= Mabel Smith Douglass =

Mabel Smith Douglass (February 11, 1874 – September 21, 1933) was the first dean, in 1918, of the New Jersey College for Women in New Brunswick, New Jersey. In 1955, the college was renamed Douglass College in her honor. Douglass College is now part of Rutgers University and the library is named for Mabel Smith Douglass. The library "has a primary collection focus on women’s, gender, and sexuality studies. It is also home to the Performing Arts Library and the New Brunswick Libraries media collection."

==Life==
Douglass was appointed the first dean of the New Jersey College for Women when it opened in 1918 with 54 students and some 16 faculty members. With her commitment to providing women a four-year college education and outstanding leadership, Douglass spent the next 14 years shaping the college and was instrumental in helping students rise to success.

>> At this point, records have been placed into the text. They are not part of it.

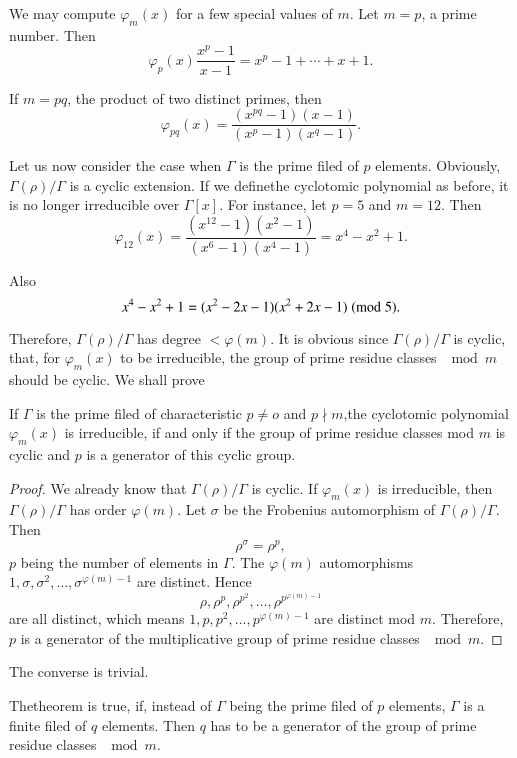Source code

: We may compute $\varphi_m (x)$ for a few special values of $m$. Let $
m=p $, a prime number. Then  
$$
\varphi_p(x) \frac{x^p -1}{x-1} = x^p-1 +\cdots+ x+1.
$$

If $m=pq$, the product of two distinct primes, then
$$
\varphi_{pq} (x) = \frac{(x^{pq}-1) (x-1)} {(x^p-1) (x^q-1)}.
$$

Let us now consider the case when $\Gamma$ is the prime filed of $p$
elements. Obviously, $\Gamma (\rho) /\Gamma$ is a cyclic
extension. If we define\pageoriginale the cyclotomic polynomial as
before, it is no longer irreducible over $\Gamma [x]$. For instance,
let $p=5$ and $m=12$. Then  
$$
\varphi_{12} (x) = \frac{(x^{12}-1) (x^2-1)} {(x^6-1) (x^4-1)} = x^4-x^2 +1.
$$

Also
$$
x^4 -x^2+1 = (x^2-2x-1) (x^2+2x-1) \; ({\rm mod } \; 5).
$$

Therefore, $\Gamma(\rho) / \Gamma$ has degree $< \varphi (m)$. It is
obvious since $\Gamma (\rho) / \Gamma$ is cyclic, that, for
$\varphi_m(x)$ to be irreducible, the group of prime residue classes $\mod m$
should be cyclic. We shall prove 

\begin{thm}\label{c6:thm4}%
If $\Gamma$ is the prime filed of characteristic $p \neq o$ and
  $p \nmid m$,the cyclotomic polynomial $\varphi_m(x)$ is irreducible,
  if  and only if the group of prime residue classes mod $m$ is cyclic
  and $p$ is a generator of this cyclic group. 
 \end{thm} 

 \begin{proof}
We already know that $\Gamma (\rho) / \Gamma$ is cyclic. If $\varphi_m
(x)$ is irreducible, then $\Gamma (\rho) / \Gamma$ has order
$\varphi(m)$. Let $\sigma$ be the Frobenius automorphism of $\Gamma
(\rho) / \Gamma$. Then 
$$
\rho^\sigma = \rho^p,
$$
$p$ being the number of elements in $\Gamma$. The $\varphi(m)$
automorphisms \break $1, \sigma, \sigma ^2 ,\ldots, \sigma
^{\varphi(m)-1}$ are distinct. Hence   
$$
\rho, \rho^p, \rho^{p^2} ,\ldots, \rho^{p^{\varphi(m)-1}} 
$$
are all distinct, which means $1,p,p^2, \ldots, p^{\varphi (m)-1}$ are
distinct mod $m$. Therefore, $p$ is a generator of the multiplicative
group of prime residue classes $\mod m$.  
\end{proof} 

The converse is trivial.
 
 The\pageoriginale theorem is true, if, instead of $\Gamma$ being the
 prime filed of  $p$ elements, $\Gamma$ is a finite filed of $q$
 elements. Then $q$  has to be a generator of the group of prime
 residue classes $\mod m$.    


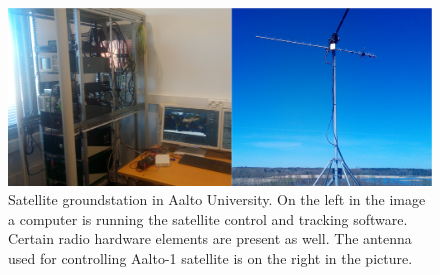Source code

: \documentclass[english,12pt,a4paper,pdftex,elec,utf8]{aaltothesis}
\begin{document}
\begin{figure}[!h]
\centering
\includegraphics[scale=0.2]{groundstation}
\caption{Satellite groundstation in Aalto University. On the left in the image a computer is running the satellite control and tracking software. Certain radio hardware elements are present as well. The antenna used for controlling Aalto-1 satellite is on the right in the picture.}
\label{aaltogs}
\end{figure}  
    
\end{document}
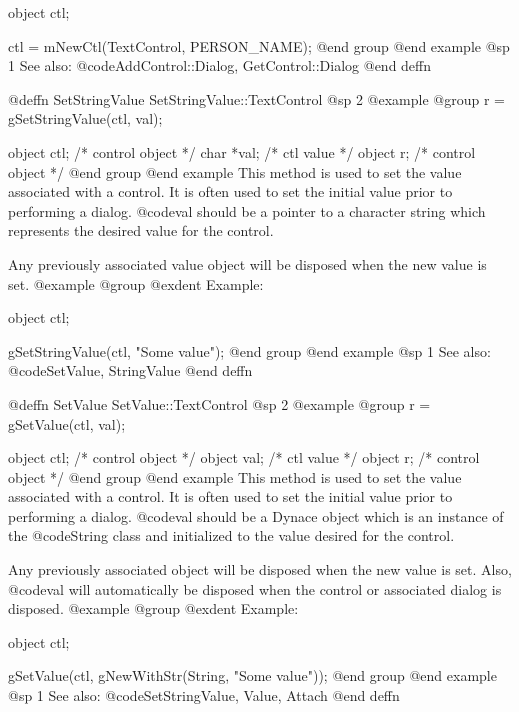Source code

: object  ctl;

ctl = mNewCtl(TextControl, PERSON_NAME);
@end group
@end example
@sp 1
See also:  @code{AddControl::Dialog, GetControl::Dialog}
@end deffn










@deffn {SetStringValue} SetStringValue::TextControl
@sp 2
@example
@group
r = gSetStringValue(ctl, val);

object  ctl;    /*  control object  */
char    *val;   /*  ctl value       */
object  r;      /*  control object  */
@end group
@end example
This method is used to set the value associated with a control.  It is
often used to set the initial value prior to performing a dialog.
@code{val} should be a pointer to a character string which represents
the desired value for the control.

Any previously associated value object will be disposed when the new
value is set.  
@example
@group
@exdent Example:

object  ctl;

gSetStringValue(ctl, "Some value");
@end group
@end example
@sp 1
See also:  @code{SetValue, StringValue}
@end deffn








@deffn {SetValue} SetValue::TextControl
@sp 2
@example
@group
r = gSetValue(ctl, val);

object  ctl;    /*  control object  */
object  val;    /*  ctl value       */
object  r;      /*  control object  */
@end group
@end example
This method is used to set the value associated with a control.  It is
often used to set the initial value prior to performing a dialog.
@code{val} should be a Dynace object which is an instance of the
@code{String} class and initialized to the value desired for the control.

Any previously associated object will be disposed when the new value is set.
Also, @code{val} will automatically be disposed when the control or associated
dialog is disposed.
@example
@group
@exdent Example:

object  ctl;

gSetValue(ctl, gNewWithStr(String, "Some value"));
@end group
@end example
@sp 1
See also:  @code{SetStringValue, Value, Attach}
@end deffn









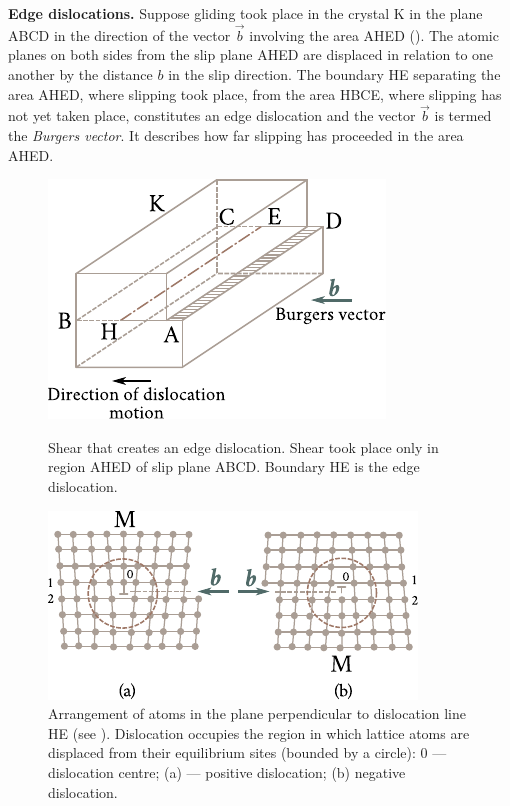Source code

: \textbf{Edge dislocations.} Suppose gliding took place in the crystal K in the plane ABCD in the direction of the vector $\vec{b}$ involving the area AHED (). The atomic planes on both sides from the slip plane AHED are displaced in relation to one another by the distance $b$ in the slip direction. The boundary HE separating the area AHED, where slipping took place, from the area HBCE, where slipping has not yet taken place, constitutes an edge dislocation and the vector $\vec{b}$ is termed the \textit{Burgers vector}. It describes how far slipping has proceeded in the area AHED.

\begin{figure}[t]
	\begin{minipage}[t]{0.45\linewidth}
		\begin{center}
			\includegraphics[scale=0.9]{figures/ch_02/fig_2_9.pdf}
			\caption[]{Shear that creates an edge dislocation. Shear took place only in region AHED of slip plane ABCD. Boundary HE is the edge dislocation.}
			\label{fig:2_9}
		\end{center}
	\end{minipage}
	\hfill{ }%
	\begin{minipage}[t]{0.51\linewidth}
		\begin{center}
			\includegraphics[scale=0.95]{figures/ch_02/fig_2_10.pdf}
			\caption[]{Arrangement of atoms in the plane perpendicular to dislocation line HE (see ). Dislocation occupies the region in which lattice atoms are displaced from their equilibrium sites (bounded by a circle): $0$ --- dislocation centre; (a) --- positive dislocation; (b) negative dislocation.}
			\label{fig:2_10}
		\end{center}
	\end{minipage}
\vspace{-0.3cm}
\end{figure}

Douglass attended public school in Jersey City. In 1899 she graduated from Barnard College in New York City. In 1903, she married William Shipman Douglass, owner of a shipping business. They had two children: a son, William Shipman Douglass Jr. and daughter, Edith Douglass. Following the death of her husband, Mabel Smith Douglass managed the family business, W. S. Douglass & Co., a butter, egg, and cheese business.

==Death==
In September 1932 Douglass retired due to ill health. On September 21, 1933, she went rowing on Lake Placid and never returned. She was last seen rowing alone across the lake by servants at a camp she owned. Her boat was found capsized near the shore of the deepest part of the lake, three miles opposite her starting point. Police dredged the lake and searched the surrounding mountain trails, to no avail.
Thirty years later, her remarkably preserved remains were found by scuba divers on a shelf about 95 feet below the water's surface.